A model of Westmount Square is on display in one of the galleries near the entrance to a tunnel that leads to the Atwater metro. Like a modernist dollhouse, the model encased in glass offers a bird's eye view of sleek architectural innovation.
The four towers—two commercial and two residential—frame Mount-Royal, and on a clear day near twilight, a sunset casts pastel hues between the tall glass structures.
But to experience to see it as its architect Ludwig Mies van der Rohe first envisioned it is to imagine the glistening potential of the future.
Mies van der Rohe's time in Montreal corresponds to the end of his career and subsequent death in 1969, and Montreal's entry into modernity with Expo 67. As one of North America's oldest cities, stifled in the first half of the twentieth century by a repressive Catholic leadership, it's coming-of-age as a modern city came late.
The arrival of Ludwig Mies van der Rohe in the late 1960s represented a period in Montreal's history when it could look forward and imagine a new and liberated future severed from its past. The three buildings he worked on here reflect new ways of thinking about space, where the urban experience was reimagined as shaped by easy mobility, accessibility and imagination.

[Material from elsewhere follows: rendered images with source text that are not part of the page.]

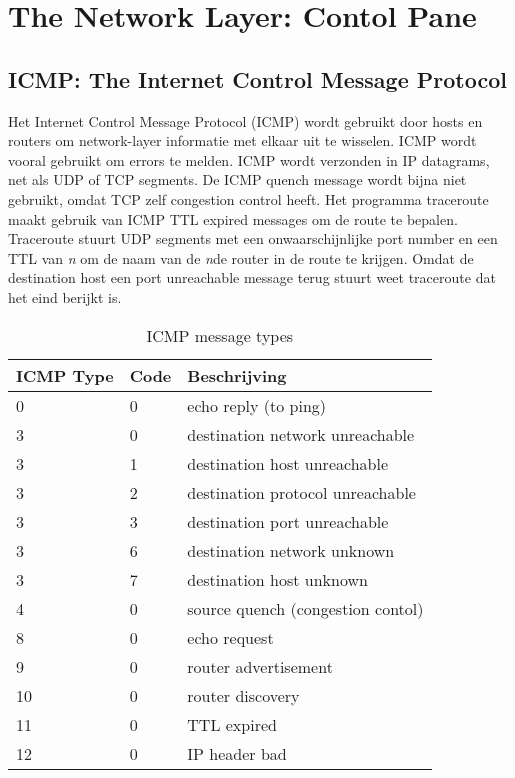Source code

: \section{The Network Layer: Contol Pane}
\addtocounter{subsection}{5}
\subsection{ICMP: The Internet Control Message Protocol}
Het Internet Control Message Protocol (ICMP) wordt gebruikt door hosts en routers om network-layer informatie met elkaar uit te wisselen.
ICMP wordt vooral gebruikt om errors te melden.
ICMP wordt verzonden in IP datagrams, net als UDP of TCP segments.
De ICMP quench message wordt bijna niet gebruikt, omdat TCP zelf congestion control heeft.\newline
Het programma traceroute maakt gebruik van ICMP TTL expired messages om de route te bepalen. Traceroute stuurt UDP segments met een onwaarschijnlijke port number en een TTL van \textit{n} om de naam van de \textit{n}de router in de route te krijgen.
Omdat de destination host een port unreachable message terug stuurt weet traceroute dat het eind berijkt is.

\begin{table}[h!]
    \begin{center}
        \caption{ICMP message types}
        \label{tab:ICMP}
        \begin{tabular}{l l l}
            \textbf{ICMP Type} & \textbf{Code} & \textbf{Beschrijving}\\
            \hline
            0 & 0 & echo reply (to ping)\\ \hline
            3 & 0 & destination network unreachable\\ \hline
            3 & 1 & destination host unreachable\\ \hline
            3 & 2 & destination protocol unreachable\\ \hline
            3 & 3 & destination port unreachable\\ \hline
            3 & 6 & destination network unknown\\ \hline
            3 & 7 & destination host unknown\\ \hline
            4 & 0 & source quench (congestion contol)\\ \hline
            8 & 0 & echo request\\ \hline
            9 & 0 & router advertisement\\ \hline
            10 & 0 & router discovery\\ \hline
            11 & 0 & TTL expired\\ \hline
            12 & 0 & IP header bad\\ \hline

        \end{tabular}
    \end{center}
\end{table}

The arrival of Ludwig Mies van der Rohe in the late 1960s represented a period in Montreal's history when it could look forward and imagine a new and liberated future severed from its past.
Mies in Montreal
Mies van der Rohe is considered one of the greatest and most influential architects of the 20th century. Born in Germany, he was the last director of the famous Bauhaus school before escaping Nazi Germany and emigrating to the US during the 1930s. His style of architecture reflected many of the modernist values of Bauhaus, including but not limited to minimalism, the use of "true materials," the use of technology and "form follows function."